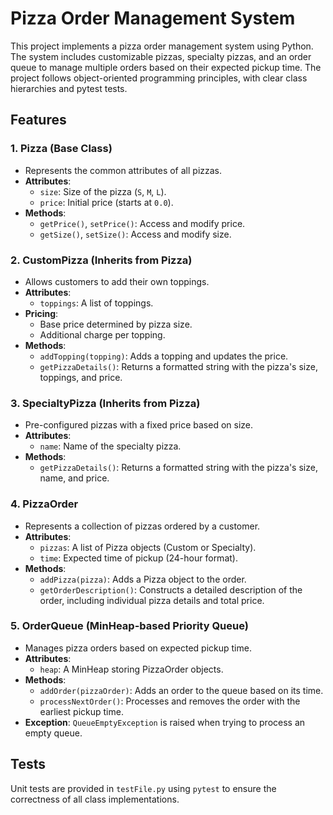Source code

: # Pizza Order Management System

This project implements a pizza order management system using Python. The system includes customizable pizzas, specialty pizzas, and an order queue to manage multiple orders based on their expected pickup time. The project follows object-oriented programming principles, with clear class hierarchies and pytest tests.

## Features

### 1. **Pizza (Base Class)**
   - Represents the common attributes of all pizzas.
   - **Attributes**:
     - `size`: Size of the pizza (`S`, `M`, `L`).
     - `price`: Initial price (starts at `0.0`).
   - **Methods**:
     - `getPrice()`, `setPrice()`: Access and modify price.
     - `getSize()`, `setSize()`: Access and modify size.

### 2. **CustomPizza (Inherits from Pizza)**
   - Allows customers to add their own toppings.
   - **Attributes**:
     - `toppings`: A list of toppings.
   - **Pricing**:
     - Base price determined by pizza size.
     - Additional charge per topping.
   - **Methods**:
     - `addTopping(topping)`: Adds a topping and updates the price.
     - `getPizzaDetails()`: Returns a formatted string with the pizza's size, toppings, and price.

### 3. **SpecialtyPizza (Inherits from Pizza)**
   - Pre-configured pizzas with a fixed price based on size.
   - **Attributes**:
     - `name`: Name of the specialty pizza.
   - **Methods**:
     - `getPizzaDetails()`: Returns a formatted string with the pizza's size, name, and price.

### 4. **PizzaOrder**
   - Represents a collection of pizzas ordered by a customer.
   - **Attributes**:
     - `pizzas`: A list of Pizza objects (Custom or Specialty).
     - `time`: Expected time of pickup (24-hour format).
   - **Methods**:
     - `addPizza(pizza)`: Adds a Pizza object to the order.
     - `getOrderDescription()`: Constructs a detailed description of the order, including individual pizza details and total price.

### 5. **OrderQueue (MinHeap-based Priority Queue)**
   - Manages pizza orders based on expected pickup time.
   - **Attributes**:
     - `heap`: A MinHeap storing PizzaOrder objects.
   - **Methods**:
     - `addOrder(pizzaOrder)`: Adds an order to the queue based on its time.
     - `processNextOrder()`: Processes and removes the order with the earliest pickup time.
   - **Exception**: `QueueEmptyException` is raised when trying to process an empty queue.

## Tests
Unit tests are provided in `testFile.py` using `pytest` to ensure the correctness of all class implementations.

What to produce> Tally the lines in the listing that contain the string "Access", then report that tally alone.

Written response> 2